***** Material shown

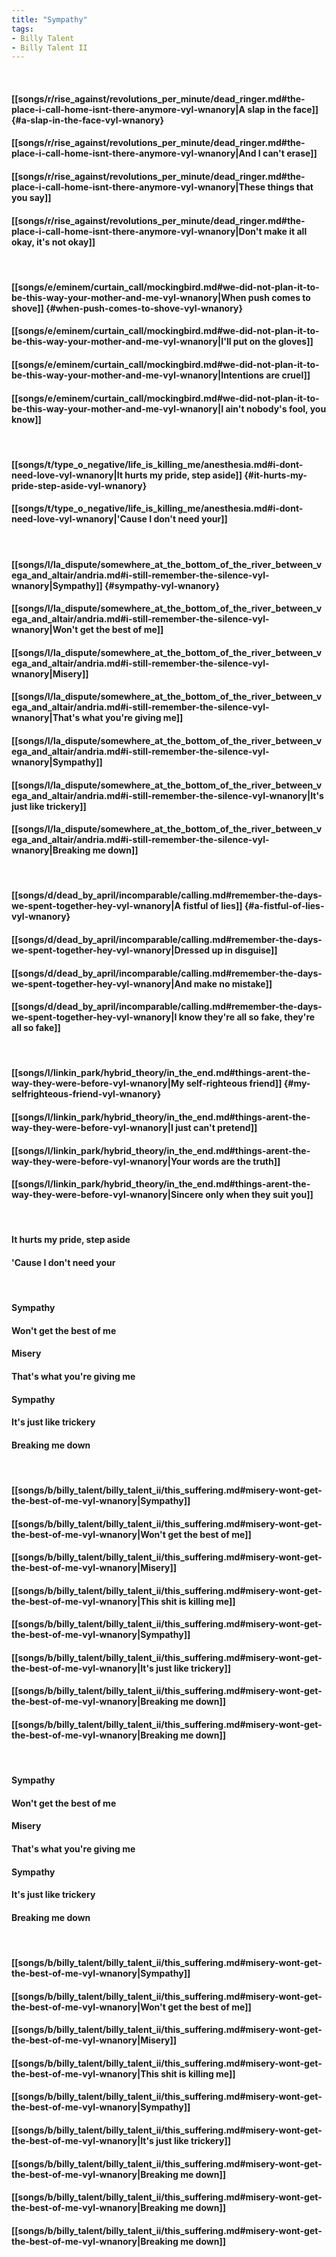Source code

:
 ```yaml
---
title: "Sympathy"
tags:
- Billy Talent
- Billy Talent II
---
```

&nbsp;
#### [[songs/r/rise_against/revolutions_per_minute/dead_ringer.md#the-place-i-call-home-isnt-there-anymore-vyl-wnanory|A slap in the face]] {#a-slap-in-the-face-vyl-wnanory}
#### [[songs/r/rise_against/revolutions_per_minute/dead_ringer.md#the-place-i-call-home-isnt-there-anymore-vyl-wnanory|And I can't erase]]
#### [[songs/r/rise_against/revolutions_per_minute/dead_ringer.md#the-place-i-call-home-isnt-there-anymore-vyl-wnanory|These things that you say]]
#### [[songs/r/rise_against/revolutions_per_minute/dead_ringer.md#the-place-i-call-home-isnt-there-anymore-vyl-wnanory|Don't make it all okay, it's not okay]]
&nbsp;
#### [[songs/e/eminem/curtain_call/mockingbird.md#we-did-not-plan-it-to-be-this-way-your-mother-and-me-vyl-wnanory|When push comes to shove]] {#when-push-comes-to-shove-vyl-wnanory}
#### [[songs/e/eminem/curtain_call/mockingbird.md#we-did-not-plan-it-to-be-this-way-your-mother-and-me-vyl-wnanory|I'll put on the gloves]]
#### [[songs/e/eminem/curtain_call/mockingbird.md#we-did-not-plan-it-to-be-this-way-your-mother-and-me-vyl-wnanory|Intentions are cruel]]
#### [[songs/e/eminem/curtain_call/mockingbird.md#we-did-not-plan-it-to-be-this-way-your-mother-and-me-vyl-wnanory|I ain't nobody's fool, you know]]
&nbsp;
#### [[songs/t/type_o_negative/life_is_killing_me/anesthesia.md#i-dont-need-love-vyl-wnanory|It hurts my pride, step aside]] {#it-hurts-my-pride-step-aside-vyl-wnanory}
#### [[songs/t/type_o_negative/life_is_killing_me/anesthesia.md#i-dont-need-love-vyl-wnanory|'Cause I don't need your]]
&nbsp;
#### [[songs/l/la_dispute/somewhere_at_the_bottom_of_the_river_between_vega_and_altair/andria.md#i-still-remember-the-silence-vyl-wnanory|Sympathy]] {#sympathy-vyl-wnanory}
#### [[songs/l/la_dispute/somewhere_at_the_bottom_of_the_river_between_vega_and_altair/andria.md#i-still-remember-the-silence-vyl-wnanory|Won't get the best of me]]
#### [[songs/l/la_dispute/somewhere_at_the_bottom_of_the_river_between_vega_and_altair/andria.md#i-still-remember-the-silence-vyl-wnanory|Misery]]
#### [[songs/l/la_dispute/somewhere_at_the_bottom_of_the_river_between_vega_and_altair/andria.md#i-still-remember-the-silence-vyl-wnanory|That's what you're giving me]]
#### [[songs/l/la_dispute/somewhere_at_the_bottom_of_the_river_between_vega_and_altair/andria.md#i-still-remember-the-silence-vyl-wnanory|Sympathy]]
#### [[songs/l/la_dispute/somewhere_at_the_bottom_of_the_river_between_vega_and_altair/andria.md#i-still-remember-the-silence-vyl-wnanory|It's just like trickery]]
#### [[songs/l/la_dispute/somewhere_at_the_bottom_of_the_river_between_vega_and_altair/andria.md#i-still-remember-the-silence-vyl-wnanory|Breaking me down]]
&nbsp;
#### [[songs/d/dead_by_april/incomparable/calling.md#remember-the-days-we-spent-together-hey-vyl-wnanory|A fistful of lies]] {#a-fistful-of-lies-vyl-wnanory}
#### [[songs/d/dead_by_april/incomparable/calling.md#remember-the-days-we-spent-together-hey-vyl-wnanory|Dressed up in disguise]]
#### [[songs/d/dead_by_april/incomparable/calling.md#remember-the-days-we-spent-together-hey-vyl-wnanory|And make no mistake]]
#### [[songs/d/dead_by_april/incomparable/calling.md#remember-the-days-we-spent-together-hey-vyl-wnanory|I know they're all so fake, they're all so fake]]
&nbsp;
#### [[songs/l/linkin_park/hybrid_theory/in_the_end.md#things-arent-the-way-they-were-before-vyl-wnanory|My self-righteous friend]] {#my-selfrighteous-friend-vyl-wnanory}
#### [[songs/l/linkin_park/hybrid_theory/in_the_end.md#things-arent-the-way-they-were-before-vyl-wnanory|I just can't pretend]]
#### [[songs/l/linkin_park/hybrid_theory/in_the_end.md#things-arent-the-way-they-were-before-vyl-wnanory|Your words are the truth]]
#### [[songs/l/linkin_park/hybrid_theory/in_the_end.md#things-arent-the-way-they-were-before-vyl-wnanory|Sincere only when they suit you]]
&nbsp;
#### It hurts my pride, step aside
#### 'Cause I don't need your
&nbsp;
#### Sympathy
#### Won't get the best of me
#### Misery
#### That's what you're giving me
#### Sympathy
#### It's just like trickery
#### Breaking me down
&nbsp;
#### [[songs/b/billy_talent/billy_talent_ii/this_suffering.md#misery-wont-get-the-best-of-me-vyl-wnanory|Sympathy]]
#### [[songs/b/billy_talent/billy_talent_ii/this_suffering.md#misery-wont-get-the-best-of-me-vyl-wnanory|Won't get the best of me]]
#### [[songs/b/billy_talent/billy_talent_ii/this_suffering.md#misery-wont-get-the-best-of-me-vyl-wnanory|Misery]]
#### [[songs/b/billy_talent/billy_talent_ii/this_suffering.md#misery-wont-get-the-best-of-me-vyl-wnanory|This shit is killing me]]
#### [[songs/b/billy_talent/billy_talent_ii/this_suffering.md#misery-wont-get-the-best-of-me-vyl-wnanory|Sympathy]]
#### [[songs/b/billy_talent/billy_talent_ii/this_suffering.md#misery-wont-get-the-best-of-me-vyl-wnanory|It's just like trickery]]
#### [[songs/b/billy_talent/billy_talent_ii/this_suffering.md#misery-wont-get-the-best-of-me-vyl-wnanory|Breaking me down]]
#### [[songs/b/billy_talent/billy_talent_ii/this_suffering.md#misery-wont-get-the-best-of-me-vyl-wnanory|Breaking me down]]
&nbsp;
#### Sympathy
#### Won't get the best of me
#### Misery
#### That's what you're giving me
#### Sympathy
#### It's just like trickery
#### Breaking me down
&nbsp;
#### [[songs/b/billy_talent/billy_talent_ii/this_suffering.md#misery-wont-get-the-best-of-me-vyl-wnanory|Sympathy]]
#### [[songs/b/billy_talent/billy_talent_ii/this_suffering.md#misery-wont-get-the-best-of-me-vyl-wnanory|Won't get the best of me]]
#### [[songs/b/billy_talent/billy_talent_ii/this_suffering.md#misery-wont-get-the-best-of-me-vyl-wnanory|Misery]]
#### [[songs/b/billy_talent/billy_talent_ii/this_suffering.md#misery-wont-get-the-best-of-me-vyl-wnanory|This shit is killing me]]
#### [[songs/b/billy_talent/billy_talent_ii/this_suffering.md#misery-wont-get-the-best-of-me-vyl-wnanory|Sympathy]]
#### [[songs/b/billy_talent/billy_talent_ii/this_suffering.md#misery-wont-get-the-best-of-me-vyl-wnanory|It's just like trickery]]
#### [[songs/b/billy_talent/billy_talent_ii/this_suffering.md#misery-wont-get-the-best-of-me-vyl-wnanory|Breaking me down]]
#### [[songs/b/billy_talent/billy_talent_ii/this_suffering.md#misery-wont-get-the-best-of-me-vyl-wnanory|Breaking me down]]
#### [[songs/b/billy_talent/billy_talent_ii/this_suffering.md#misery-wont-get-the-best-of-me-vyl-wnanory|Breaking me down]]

**********
***** Material shown

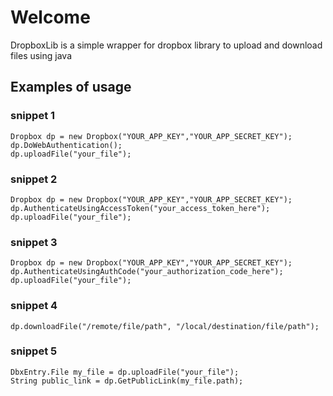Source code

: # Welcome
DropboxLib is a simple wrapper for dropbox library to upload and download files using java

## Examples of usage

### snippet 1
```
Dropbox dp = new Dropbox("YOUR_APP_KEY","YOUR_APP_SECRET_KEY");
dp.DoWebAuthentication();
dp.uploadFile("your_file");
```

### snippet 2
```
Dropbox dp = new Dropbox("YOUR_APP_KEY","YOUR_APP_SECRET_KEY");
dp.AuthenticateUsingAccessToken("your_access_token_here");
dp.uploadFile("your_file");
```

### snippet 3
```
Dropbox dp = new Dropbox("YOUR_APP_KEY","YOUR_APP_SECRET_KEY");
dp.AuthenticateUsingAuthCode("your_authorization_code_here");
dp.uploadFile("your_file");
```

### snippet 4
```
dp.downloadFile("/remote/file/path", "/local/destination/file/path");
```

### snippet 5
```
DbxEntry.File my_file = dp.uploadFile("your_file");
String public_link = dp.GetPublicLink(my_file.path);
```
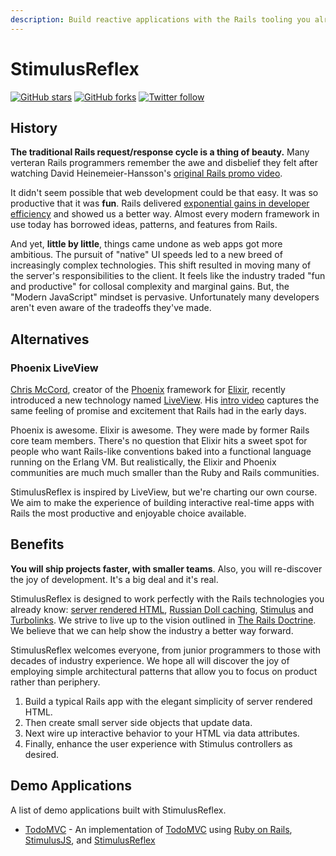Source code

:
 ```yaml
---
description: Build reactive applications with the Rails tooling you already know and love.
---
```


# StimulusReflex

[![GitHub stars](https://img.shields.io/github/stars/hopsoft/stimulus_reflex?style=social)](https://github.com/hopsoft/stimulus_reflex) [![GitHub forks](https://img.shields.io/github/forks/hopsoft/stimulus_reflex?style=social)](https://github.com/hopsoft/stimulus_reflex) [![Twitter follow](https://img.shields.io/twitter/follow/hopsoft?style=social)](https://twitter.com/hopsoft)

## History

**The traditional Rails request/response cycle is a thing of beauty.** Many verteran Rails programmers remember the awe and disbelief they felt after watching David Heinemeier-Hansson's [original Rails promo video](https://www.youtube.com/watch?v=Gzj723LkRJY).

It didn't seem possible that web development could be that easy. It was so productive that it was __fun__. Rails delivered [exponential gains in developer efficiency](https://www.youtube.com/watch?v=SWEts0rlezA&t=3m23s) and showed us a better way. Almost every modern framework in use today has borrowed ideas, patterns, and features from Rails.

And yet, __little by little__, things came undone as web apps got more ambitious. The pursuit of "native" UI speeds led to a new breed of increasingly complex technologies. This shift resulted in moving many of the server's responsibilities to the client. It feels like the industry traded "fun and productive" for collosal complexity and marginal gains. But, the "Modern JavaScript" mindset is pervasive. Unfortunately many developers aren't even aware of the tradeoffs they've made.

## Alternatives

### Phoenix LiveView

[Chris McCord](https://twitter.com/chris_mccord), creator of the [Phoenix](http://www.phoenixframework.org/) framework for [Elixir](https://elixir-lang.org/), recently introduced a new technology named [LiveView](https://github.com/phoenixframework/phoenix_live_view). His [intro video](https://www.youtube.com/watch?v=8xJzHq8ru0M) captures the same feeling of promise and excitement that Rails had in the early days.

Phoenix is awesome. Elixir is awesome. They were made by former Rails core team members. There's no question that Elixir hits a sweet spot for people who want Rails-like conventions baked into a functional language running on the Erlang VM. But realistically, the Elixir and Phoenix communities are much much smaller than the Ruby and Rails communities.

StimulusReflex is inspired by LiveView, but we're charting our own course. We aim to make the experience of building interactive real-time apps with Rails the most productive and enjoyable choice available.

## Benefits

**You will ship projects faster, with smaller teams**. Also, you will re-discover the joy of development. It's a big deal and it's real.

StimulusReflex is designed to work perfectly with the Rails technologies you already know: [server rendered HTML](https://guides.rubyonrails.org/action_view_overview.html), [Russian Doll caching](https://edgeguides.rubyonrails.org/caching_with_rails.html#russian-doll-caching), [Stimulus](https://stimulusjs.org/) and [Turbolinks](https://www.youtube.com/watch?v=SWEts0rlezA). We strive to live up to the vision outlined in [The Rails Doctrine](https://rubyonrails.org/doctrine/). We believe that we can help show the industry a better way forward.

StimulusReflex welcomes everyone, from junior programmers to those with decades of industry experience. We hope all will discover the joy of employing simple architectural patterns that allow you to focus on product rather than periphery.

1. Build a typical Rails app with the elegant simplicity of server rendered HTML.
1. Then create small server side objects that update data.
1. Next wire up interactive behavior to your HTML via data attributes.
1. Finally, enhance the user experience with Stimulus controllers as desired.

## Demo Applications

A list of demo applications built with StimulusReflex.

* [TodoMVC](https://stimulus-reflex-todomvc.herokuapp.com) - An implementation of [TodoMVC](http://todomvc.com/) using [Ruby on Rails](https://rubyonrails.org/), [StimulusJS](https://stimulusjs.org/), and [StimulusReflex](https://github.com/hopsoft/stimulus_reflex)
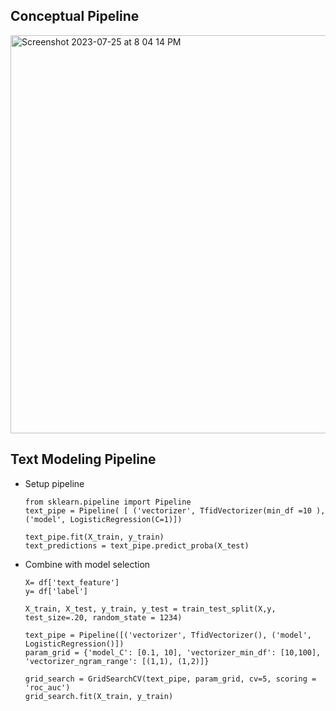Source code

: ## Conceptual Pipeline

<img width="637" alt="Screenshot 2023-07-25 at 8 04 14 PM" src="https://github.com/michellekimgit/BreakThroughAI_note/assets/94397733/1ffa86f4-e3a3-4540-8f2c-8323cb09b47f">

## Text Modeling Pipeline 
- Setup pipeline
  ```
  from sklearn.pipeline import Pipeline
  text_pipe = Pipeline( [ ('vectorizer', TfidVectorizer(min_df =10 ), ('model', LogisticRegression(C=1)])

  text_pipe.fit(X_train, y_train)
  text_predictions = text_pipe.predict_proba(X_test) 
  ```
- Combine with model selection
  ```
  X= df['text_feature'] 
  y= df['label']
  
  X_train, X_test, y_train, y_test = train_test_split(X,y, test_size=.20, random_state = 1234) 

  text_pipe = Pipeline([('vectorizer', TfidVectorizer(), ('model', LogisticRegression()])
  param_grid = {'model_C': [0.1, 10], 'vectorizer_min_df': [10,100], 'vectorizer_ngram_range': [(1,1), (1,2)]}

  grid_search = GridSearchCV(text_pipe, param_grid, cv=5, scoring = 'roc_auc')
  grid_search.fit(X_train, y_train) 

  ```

**********
***** Material shown

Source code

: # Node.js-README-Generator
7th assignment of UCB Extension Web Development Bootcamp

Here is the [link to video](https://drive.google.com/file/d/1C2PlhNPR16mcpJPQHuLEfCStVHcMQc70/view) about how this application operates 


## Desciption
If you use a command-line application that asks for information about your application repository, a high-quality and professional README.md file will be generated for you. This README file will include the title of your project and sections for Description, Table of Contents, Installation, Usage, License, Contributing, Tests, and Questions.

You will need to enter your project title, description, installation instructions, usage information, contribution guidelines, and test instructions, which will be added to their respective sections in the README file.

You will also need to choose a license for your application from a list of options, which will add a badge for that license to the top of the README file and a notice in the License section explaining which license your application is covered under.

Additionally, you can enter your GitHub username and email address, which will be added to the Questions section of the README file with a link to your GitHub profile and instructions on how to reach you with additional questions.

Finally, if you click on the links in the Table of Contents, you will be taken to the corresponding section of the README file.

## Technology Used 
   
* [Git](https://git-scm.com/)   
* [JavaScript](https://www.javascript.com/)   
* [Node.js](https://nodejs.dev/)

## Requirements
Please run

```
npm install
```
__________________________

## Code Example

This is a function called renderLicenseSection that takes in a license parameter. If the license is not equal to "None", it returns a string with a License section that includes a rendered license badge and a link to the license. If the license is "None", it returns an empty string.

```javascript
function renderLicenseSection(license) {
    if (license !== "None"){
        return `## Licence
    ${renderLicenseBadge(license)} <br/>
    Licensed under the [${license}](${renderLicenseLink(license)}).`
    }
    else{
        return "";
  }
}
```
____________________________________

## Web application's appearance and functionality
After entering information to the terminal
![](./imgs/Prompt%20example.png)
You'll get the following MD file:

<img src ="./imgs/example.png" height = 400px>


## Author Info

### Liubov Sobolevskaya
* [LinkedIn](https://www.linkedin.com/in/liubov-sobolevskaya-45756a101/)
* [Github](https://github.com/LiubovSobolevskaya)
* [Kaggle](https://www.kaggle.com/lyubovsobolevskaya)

**********

What is required: Filter the entries down to the lines that hold "information". Copy those lines.

Result:
If you use a command-line application that asks for information about your application repository, a high-quality and professional README.md file will be generated for you. This README file will include the title of your project and sections for Description, Table of Contents, Installation, Usage, License, Contributing, Tests, and Questions.
You will need to enter your project title, description, installation instructions, usage information, contribution guidelines, and test instructions, which will be added to their respective sections in the README file.
After entering information to the terminal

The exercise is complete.